ACTIVITY: In the data below, which lines contain "developmental"? List them by copying each one.

── LISTED ENTRIES

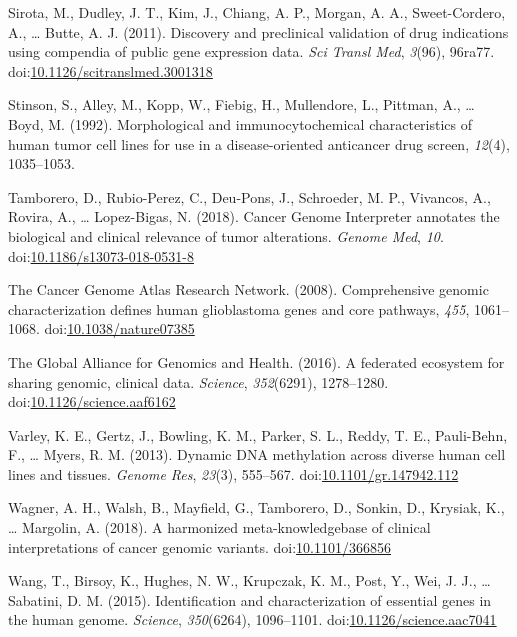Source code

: \documentclass[man,floatsintext]{apa6}
\begin{document}
\hypertarget{ref-sirota2011}{}
Sirota, M., Dudley, J. T., Kim, J., Chiang, A. P., Morgan, A. A.,
Sweet-Cordero, A., \ldots{} Butte, A. J. (2011). Discovery and
preclinical validation of drug indications using compendia of public
gene expression data. \emph{Sci Transl Med}, \emph{3}(96), 96ra77.
doi:\href{https://doi.org/10.1126/scitranslmed.3001318}{10.1126/scitranslmed.3001318}

\hypertarget{ref-stinson1992}{}
Stinson, S., Alley, M., Kopp, W., Fiebig, H., Mullendore, L., Pittman,
A., \ldots{} Boyd, M. (1992). Morphological and immunocytochemical
characteristics of human tumor cell lines for use in a disease-oriented
anticancer drug screen, \emph{12}(4), 1035--1053.

\hypertarget{ref-tamborero2018}{}
Tamborero, D., Rubio-Perez, C., Deu-Pons, J., Schroeder, M. P.,
Vivancos, A., Rovira, A., \ldots{} Lopez-Bigas, N. (2018). Cancer Genome
Interpreter annotates the biological and clinical relevance of tumor
alterations. \emph{Genome Med}, \emph{10}.
doi:\href{https://doi.org/10.1186/s13073-018-0531-8}{10.1186/s13073-018-0531-8}

\hypertarget{ref-thecancergenomeatlasresearchnetwork2008}{}
The Cancer Genome Atlas Research Network. (2008). Comprehensive genomic
characterization defines human glioblastoma genes and core pathways,
\emph{455}, 1061--1068.
doi:\href{https://doi.org/10.1038/nature07385}{10.1038/nature07385}

\hypertarget{ref-theglobalallianceforgenomicsandhealth2016}{}
The Global Alliance for Genomics and Health. (2016). A federated
ecosystem for sharing genomic, clinical data. \emph{Science},
\emph{352}(6291), 1278--1280.
doi:\href{https://doi.org/10.1126/science.aaf6162}{10.1126/science.aaf6162}

\hypertarget{ref-varley2013}{}
Varley, K. E., Gertz, J., Bowling, K. M., Parker, S. L., Reddy, T. E.,
Pauli-Behn, F., \ldots{} Myers, R. M. (2013). Dynamic DNA methylation
across diverse human cell lines and tissues. \emph{Genome Res},
\emph{23}(3), 555--567.
doi:\href{https://doi.org/10.1101/gr.147942.112}{10.1101/gr.147942.112}

\hypertarget{ref-wagner2018}{}
Wagner, A. H., Walsh, B., Mayfield, G., Tamborero, D., Sonkin, D.,
Krysiak, K., \ldots{} Margolin, A. (2018). A harmonized
meta-knowledgebase of clinical interpretations of cancer genomic
variants. doi:\href{https://doi.org/10.1101/366856}{10.1101/366856}

\hypertarget{ref-wang2015a}{}
Wang, T., Birsoy, K., Hughes, N. W., Krupczak, K. M., Post, Y., Wei, J.
J., \ldots{} Sabatini, D. M. (2015). Identification and characterization
of essential genes in the human genome. \emph{Science},
\emph{350}(6264), 1096--1101.
doi:\href{https://doi.org/10.1126/science.aac7041}{10.1126/science.aac7041}
\end{document}
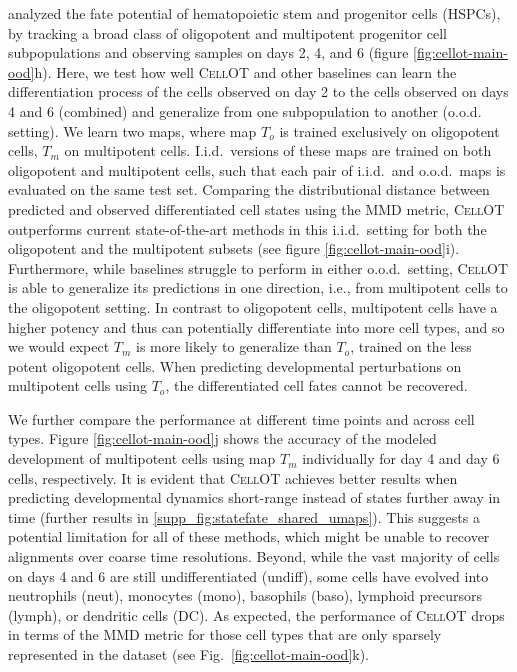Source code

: \citet{weinreb2020lineage} analyzed the fate potential of hematopoietic stem and progenitor cells (HSPCs), by tracking a broad class of oligopotent %
and multipotent %
progenitor cell subpopulations and observing samples on days 2, 4, and 6 (figure \ref{fig:cellot-main-ood}h).
Here, we test how well \textsc{CellOT} and other baselines can learn the differentiation process of the cells observed on day 2 to the cells observed on days 4 and 6 (combined) and generalize from one subpopulation to another (o.o.d. setting).
We learn two maps, where map $T_o$ is trained exclusively on oligopotent cells, $T_m$ on multipotent cells.
I.i.d.~versions of these maps are trained on both oligopotent and multipotent cells, such that each pair of i.i.d.~and o.o.d.~maps is evaluated on the same test set.
Comparing the distributional distance between predicted and observed differentiated cell states using the MMD metric, \textsc{CellOT} outperforms current state-of-the-art methods in this i.i.d.~setting for both the oligopotent and the multipotent subsets (see figure \ref{fig:cellot-main-ood}i).
Furthermore, while baselines struggle to perform in either o.o.d.~setting, \textsc{CellOT} is able to generalize its predictions in one direction, i.e., from multipotent cells to the oligopotent setting.
In contrast to oligopotent cells, multipotent cells have a higher potency and thus can potentially differentiate into more cell types, and so we would expect $T_m$ is more likely to generalize than $T_o$, trained on the less potent oligopotent cells.
When predicting developmental perturbations on multipotent cells using $T_o$, the differentiated cell fates cannot be recovered.

We further compare the performance at different time points and across cell types.
Figure \ref{fig:cellot-main-ood}j shows the accuracy of the modeled development of multipotent cells using map $T_m$ individually for day 4 and day 6 cells, respectively.
It is evident that \textsc{CellOT} achieves better results when predicting developmental dynamics short-range instead of states further away in time (further results in \ref{supp_fig:statefate_shared_umaps}).
This suggests a potential limitation for all of these methods, which might be unable to recover alignments over coarse time resolutions.
Beyond, while the vast majority of cells on days 4 and 6 are still undifferentiated (undiff), some cells have evolved into neutrophils (neut), monocytes (mono), basophils (baso), lymphoid precursors (lymph), or dendritic cells (DC).
As expected, the performance of \textsc{CellOT} drops in terms of the MMD metric for those cell types that are only sparsely represented in the dataset (see Fig.~\ref{fig:cellot-main-ood}k).
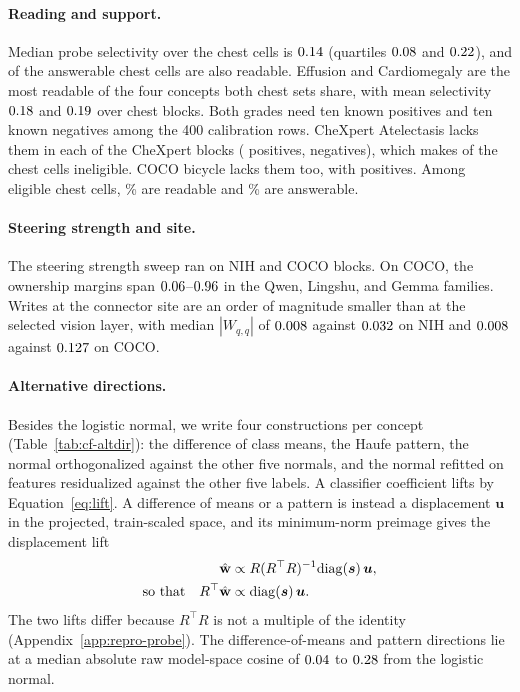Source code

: \paragraph{Reading and support.} Median probe selectivity over the chest cells is $\cfSelChestMed$ (quartiles $\cfSelChestQOne$ and $\cfSelChestQThree$), and \cfReadAns{} of the \cfChestAnswerable{} answerable chest cells are also readable. Effusion and Cardiomegaly are the most readable of the four concepts both chest sets share, with mean selectivity $\cfSelEffusion$ and $\cfSelCardiomegaly$ over \cfChestProbeBlocks{} chest blocks. Both grades need ten known positives and ten known negatives among the 400 calibration rows. CheXpert Atelectasis lacks them in each of the \cfSupportInelChexBlocks{} CheXpert blocks (\cfCalChexInelPos{} positives, \cfCalChexInelNeg{} negatives), which makes \cfSupportInelChest{} of the \cfChestCellsN{} chest cells ineligible. COCO bicycle lacks them too, with \cfCalCocoInelPos{} positives. Among eligible chest cells, \cfSupportReadablePctChest\% are readable and \cfSupportAnswerablePctChest\% are answerable.

\paragraph{Steering strength and site.} The steering strength sweep ran on \cfDoseBlocksNih{} NIH and \cfDoseBlocksCoco{} COCO blocks. On COCO, the ownership margins span $\cfCocoMarginMin$--$\cfCocoMarginMax$ in the Qwen, Lingshu, and Gemma families. Writes at the connector site are an order of magnitude smaller than at the selected vision layer, with median $|W_{q,q}|$ of $\cfConnWqqNih$ against $\cfPrimWqqNih$ on NIH and $\cfConnWqqCoco$ against $\cfPrimWqqCoco$ on COCO.

\paragraph{Alternative directions.} Besides the logistic normal, we write four constructions per concept (Table~\ref{tab:cf-altdir}): the difference of class means, the Haufe pattern, the normal orthogonalized against the other five normals, and the normal refitted on features residualized against the other five labels. A classifier coefficient lifts by Equation~\ref{eq:lift}. A difference of means or a pattern is instead a displacement $\boldsymbol u$ in the projected, train-scaled space, and its minimum-norm preimage gives the displacement lift
\begin{equation}
\begin{aligned}
\hat\wvec&\propto R(R^{\top}R)^{-1}\mathrm{diag}(\boldsymbol s)\,\boldsymbol u,\\
\text{so that}\quad R^{\top}\hat\wvec&\propto\mathrm{diag}(\boldsymbol s)\,\boldsymbol u .
\end{aligned}
\label{eq:displacement-lift}
\end{equation}
The two lifts differ because $R^{\top}R$ is not a multiple of the identity (Appendix~\ref{app:repro-probe}). The difference-of-means and pattern directions lie at a median absolute raw model-space cosine of $\cfAltdirCosMin$ to $\cfAltdirCosMax$ from the logistic normal.

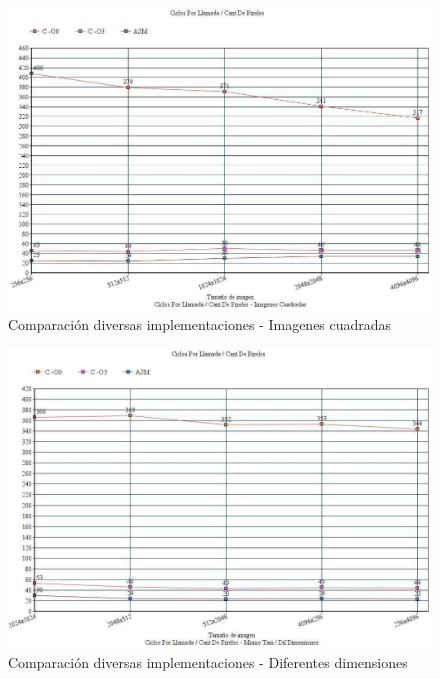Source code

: \begin{figure}[h!]
\centering
\captionsetup{justification=centering}
	\includegraphics[width = 15 cm, height = 8 cm]{imagenes/ImgCuadradas.jpg}
	\caption[center]{Comparación diversas implementaciones - Imagenes cuadradas}
\end{figure}

\medskip
\begin{figure}[h!]
\centering
\captionsetup{justification=centering}
	\includegraphics[width = 15 cm, height = 8 cm]{imagenes/DifDimensiones.jpg}
	\caption[center]{Comparación diversas implementaciones - Diferentes dimensiones }
\end{figure}

\medskip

────

WORKED SOLUTION:
When predicting developmental perturbations on multipotent cells using $T_o$, the differentiated cell fates cannot be recovered.
It is evident that \textsc{CellOT} achieves better results when predicting developmental dynamics short-range instead of states further away in time (further results in \ref{supp_fig:statefate_shared_umaps}).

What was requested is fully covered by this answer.